**PROBLEM:**
Pictures stay out; everything else from the first line of the entries down through the line with "This chapter deals" gets copied exactly.

**DATA EXTRACT:**
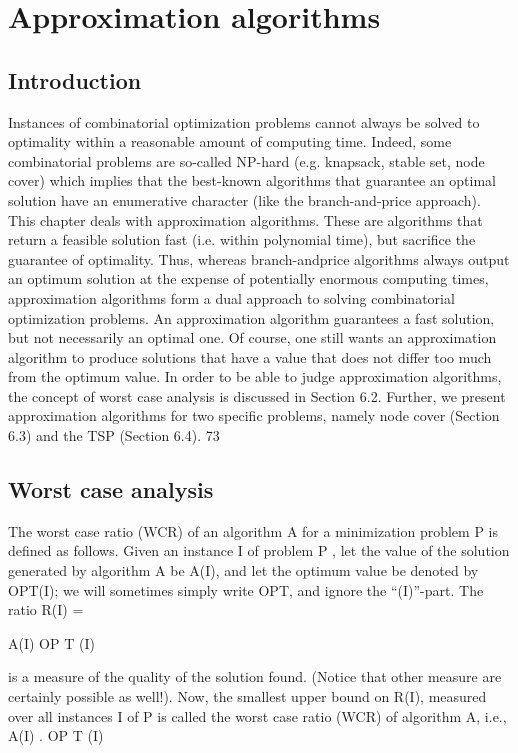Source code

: \chapter{Approximation algorithms}

\section{Introduction}
Instances of combinatorial optimization problems cannot always be solved to optimality within a reasonable amount of computing time. Indeed, some combinatorial problems are so-called NP-hard (e.g.
knapsack, stable set, node cover) which implies that the best-known algorithms that guarantee an optimal solution have an enumerative character (like the branch-and-price approach).
This chapter deals with approximation algorithms. These are algorithms that return a feasible solution
fast (i.e. within polynomial time), but sacrifice the guarantee of optimality. Thus, whereas branch-andprice algorithms always output an optimum solution at the expense of potentially enormous computing
times, approximation algorithms form a dual approach to solving combinatorial optimization problems.
An approximation algorithm guarantees a fast solution, but not necessarily an optimal one. Of course,
one still wants an approximation algorithm to produce solutions that have a value that does not differ
too much from the optimum value. In order to be able to judge approximation algorithms, the concept
of worst case analysis is discussed in Section 6.2. Further, we present approximation algorithms for two
specific problems, namely node cover (Section 6.3) and the TSP (Section 6.4).
73

\section{Worst case analysis}

The worst case ratio (WCR) of an algorithm A for a minimization problem P is defined as follows. Given
an instance I of problem P , let the value of the solution generated by algorithm A be A(I), and let the
optimum value be denoted by OPT(I); we will sometimes simply write OPT, and ignore the “(I)”-part.
The ratio
R(I) =

A(I)
OP T (I)

is a measure of the quality of the solution found. (Notice that other measure are certainly possible as
well!). Now, the smallest upper bound on R(I), measured over all instances I of P is called the worst
case ratio (WCR) of algorithm A, i.e.,
A(I)
.
OP T (I)

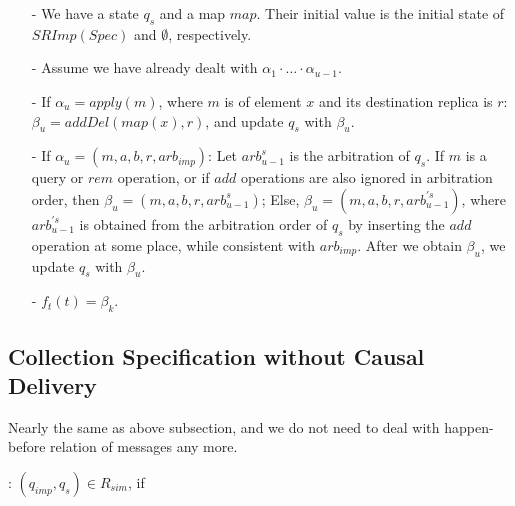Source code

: \begin{itemize}
\setlength{\itemsep}{0.5pt}
\item[-] We have a state $q_s$ and a map $\mathit{map}$. Their initial value is the initial state of $SRImp(Spec)$ and $\emptyset$, respectively.  

\item[-] Assume we have already dealt with $\alpha_1 \cdot \ldots \cdot \alpha_{u-1}$. 

\item[-] If $\alpha_u = apply(m)$, where $m$ is of element $x$ and its destination replica is $r$: $\beta_u = addDel(map(x),r)$, and update $q_s$ with $\beta_u$. 

\item[-] If $\alpha_u = (m,a,b,r,\mathit{arb}_{\mathit{imp}})$: Let $\mathit{arb}_{u-1}^s$ is the arbitration of $q_s$. If $m$ is a query or $\mathit{rem}$ operation, or if $add$ operations are also ignored in arbitration order, then $\beta_u = (m,a,b,r,\mathit{arb}_{u-1}^s)$; Else, $\beta_u = (m,a,b,r,\mathit{arb}_{u-1}^{'s})$, where $\mathit{arb}_{u-1}^{'s}$ is obtained from the arbitration order of $q_s$ by inserting the $add$ operation at some place, while consistent with $\mathit{arb}_{\mathit{imp}}$. After we obtain $\beta_u$, we update $q_s$ with $\beta_u$. 

\item[-] $f_t(t) = \beta_k$. 
\end{itemize}




\subsection{Collection Specification without Causal Delivery}
\label{subsec:collection specification without calusal delivery}

Nearly the same as above subsection, and we do not need to deal with happen-before relation of messages any more. 

:  $(q_{\mathit{imp}},q_s) \in R_{\mathit{sim}}$, if 


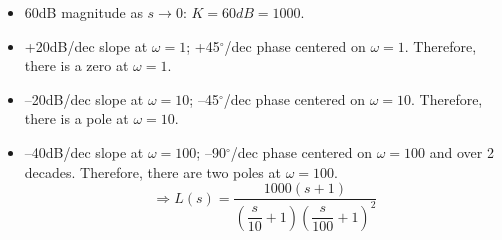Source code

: \documentclass{book}
\begin{document}
\begin{enumerate}
	\begin{itemize}
		\item 60dB magnitude as $ s\to 0 $: $ K=60dB=1000 $.
		\item +20dB/dec slope at $ \omega=1 $; +45$ ^\circ $/dec phase centered on $ \omega=1 $. Therefore, there is a zero at $ \omega=1 $.
		\item --20dB/dec slope at $ \omega=10 $; --45$ ^\circ $/dec phase centered on $ \omega=10 $. Therefore, there is a pole at $ \omega=10 $.
		\item --40dB/dec slope at $ \omega=100 $; --90$ ^\circ $/dec phase centered on $ \omega=100 $ and over 2 decades. Therefore, there are two poles at $ \omega=100 $.
		\[ \Rightarrow L(s) = \frac{1000\left(s+1\right)}{\left(\dfrac{s}{10}+1\right)\left(\dfrac{s}{100}+1\right)^2} \]
	\end{itemize}
	
\end{enumerate}
\end{document}
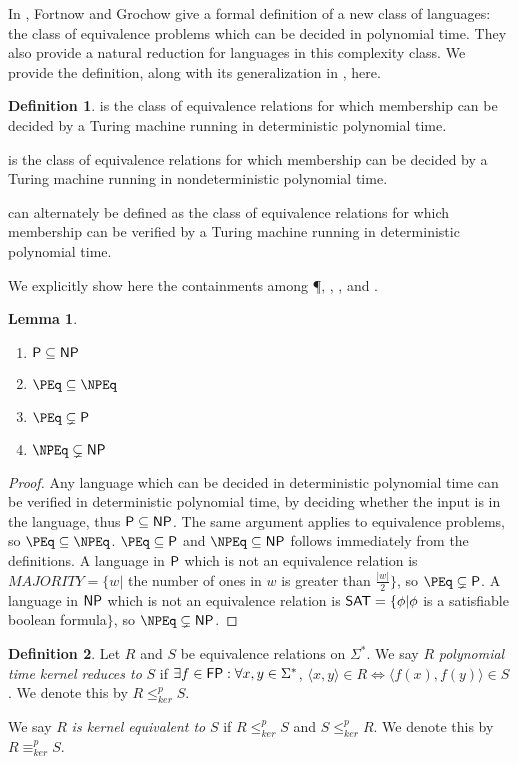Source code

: \documentclass{article}
\newtheorem{lemma}[lemma]{Lemma}
\theoremstyle{definition} \newtheorem{definition}[definition]{Definition}
\newcommand{\sigmastar}{\Sigma^{*}} %
\newcommand{\kr}{\leq^{p}_{ker}} %
\newcommand{\kequiv}{\equiv^{p}_{ker}} %
\newcommand{\defn}[1]{\emph{#1}} %
\newcommand{\pair}[2]{\langle#1,#2\rangle} %
\begin{document}
In \cite{fg09}, Fortnow and Grochow give a formal definition of a new class of
languages: the class of equivalence problems which can be decided in polynomial
time. They also provide a natural reduction for languages in this complexity
class. We provide the definition, along with its generalization in \NP, here.

\begin{definition}\label{def:peq}
  \defn{\PEq} is the class of equivalence relations for which membership can be
  decided by a Turing machine running in deterministic polynomial time.

  \defn{\NPEq} is the class of equivalence relations for which membership can
  be decided by a Turing machine running in nondeterministic polynomial time.

  \defn{\NPEq} can alternately be defined as the class of equivalence relations
  for which membership can be verified by a Turing machine running in
  deterministic polynomial time.
\end{definition}

We explicitly show here the containments among \P, \NP, \PEq, and \NPEq.
\begin{lemma}
  \mbox{} %
  \begin{enumerate}
    \renewcommand{\labelenumi}{\roman{enumi}.}
  \item $\P\subseteq\NP$
  \item $\PEq\subseteq\NPEq$
  \item $\PEq\subsetneq\P$
  \item $\NPEq\subsetneq\NP$
  \end{enumerate}
\end{lemma}
\begin{proof}
  Any language which can be decided in deterministic polynomial time can be
  verified in deterministic polynomial time, by deciding whether the input is
  in the language, thus $\P\subseteq\NP$. The same argument applies to
  equivalence problems, so $\PEq\subseteq\NPEq$.  $\PEq\subseteq\P$ and
  $\NPEq\subseteq\NP$ follows immediately from the definitions. A language in
  $\P$ which is not an equivalence relation is $MAJORITY=\{w|$ the number of
  ones in $w$ is greater than $\frac{|w|}{2}\}$, so $\PEq\subsetneq\P$. A
  language in $\NP$ which is not an equivalence relation is $\SAT=\{\phi|\phi$
  is a satisfiable boolean formula$\}$, so $\NPEq\subsetneq\NP$.
\end{proof}

\begin{definition}\label{def:kr}
  Let $R$ and $S$ be equivalence relations on $\sigmastar$. We say $R$
  \defn{polynomial time kernel reduces to} $S$ if $\exists f\in\FP:\forall
  x,y\in\sigmastar$, $\pair{x}{y}\in R \iff \pair{f(x)}{f(y)}\in S$. We denote
  this by $R\kr S$.
  
  We say $R$ \defn{is kernel equivalent to} $S$ if $R\kr S$ and $S\kr R$. We
  denote this by $R\kequiv S$.
\end{definition}
\end{document}
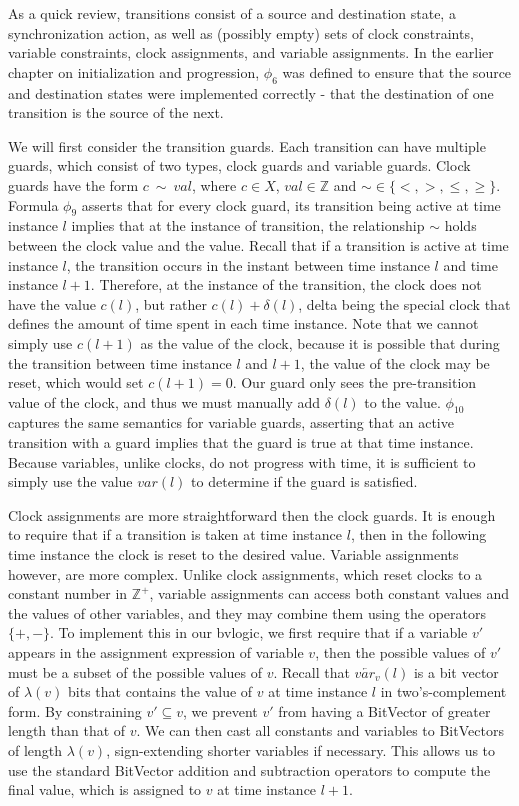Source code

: \documentclass[a4paper,12pt]{article}
\begin{document}
As a quick review, transitions consist of a source and destination state, a
synchronization action, as well as (possibly empty) sets of clock constraints,
variable constraints, clock assignments, and variable assignments. In the
earlier chapter on initialization and progression, \(\phi_6\) was defined to
ensure that the source and destination states were implemented correctly - that
the destination of one transition is the source of the next.


We will first consider the transition guards. Each transition can have multiple
guards, which consist of two types, clock guards and variable guards. Clock
guards have the form \(c\ \sim\ val\), where \(c \in X\), \(val \in
\mathbb{Z}\) and \(\sim \in \{<,>,\leq,\geq\}\). Formula \(\phi_9\) asserts that
for every clock guard, its transition being active at time instance \(l\)
implies that at the instance of transition, the relationship \(\sim\) holds
between the clock value and the value. Recall that if a transition is active at
time instance \(l\), the transition occurs in the instant between time instance
\(l\) and time instance \(l+1\). Therefore, at the instance of the transition,
the clock does not have the value \(c(l)\), but rather \(c(l) + \delta(l)\),
delta being the special clock that defines the amount of time spent in each time
instance. Note that we cannot simply use \(c(l+1)\) as the value of the clock,
because it is possible that during the transition between time instance \(l\)
and \(l+1\), the value of the clock may be reset, which would set \(c(l+1)=0\).
Our guard only sees the pre-transition value of the clock, and thus we must
manually add \(\delta(l)\) to the value.
\(\phi_{10}\) captures the same semantics for variable guards, asserting that an
active transition with a guard implies that the guard is true at that time
instance. Because variables, unlike clocks, do not progress with time, it is
sufficient to simply use the value \(var(l)\) to determine if the guard is satisfied.

Clock assignments are more straightforward then the clock guards. It is enough
to require that if a transition is taken at time instance \(l\), then in the
following time instance the clock is reset to the desired value. Variable
assignments however, are more complex. Unlike clock assignments, which reset
clocks to a constant number in \(\mathbb{Z}^+\), variable assignments can access
both constant values and the values of other variables, and they may combine
them using the operators \(\{+,-\}\). To implement this in our bvlogic, we first
require that if a variable \(v'\) appears in the assignment expression of
variable \(v\), then the possible values of \(v'\) must be a subset of the
possible values of \(v\). Recall that \(\overleftarrow{var_v}(l)\) is a bit
vector of \(\lambda(v)\) bits that contains the value of \(v\) at time instance
\(l\) in two's-complement form. By constraining \(v' \subseteq v\), we prevent
\(v'\) from having a BitVector of greater length than that of \(v\). We can then
cast all constants and variables to BitVectors of length \(\lambda(v)\),
sign-extending shorter variables if necessary. This allows us to use the
standard BitVector addition and subtraction operators to compute the final
value, which is assigned to \(v\) at time instance \(l{+}1\).
\end{document}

**RESULT OF THE EXERCISE:**
Source code

: \chapter{Approximation algorithms}

\section{Introduction}
Instances of combinatorial optimization problems cannot always be solved to optimality within a reasonable amount of computing time. Indeed, some combinatorial problems are so-called NP-hard (e.g.
knapsack, stable set, node cover) which implies that the best-known algorithms that guarantee an optimal solution have an enumerative character (like the branch-and-price approach).
This chapter deals with approximation algorithms. These are algorithms that return a feasible solution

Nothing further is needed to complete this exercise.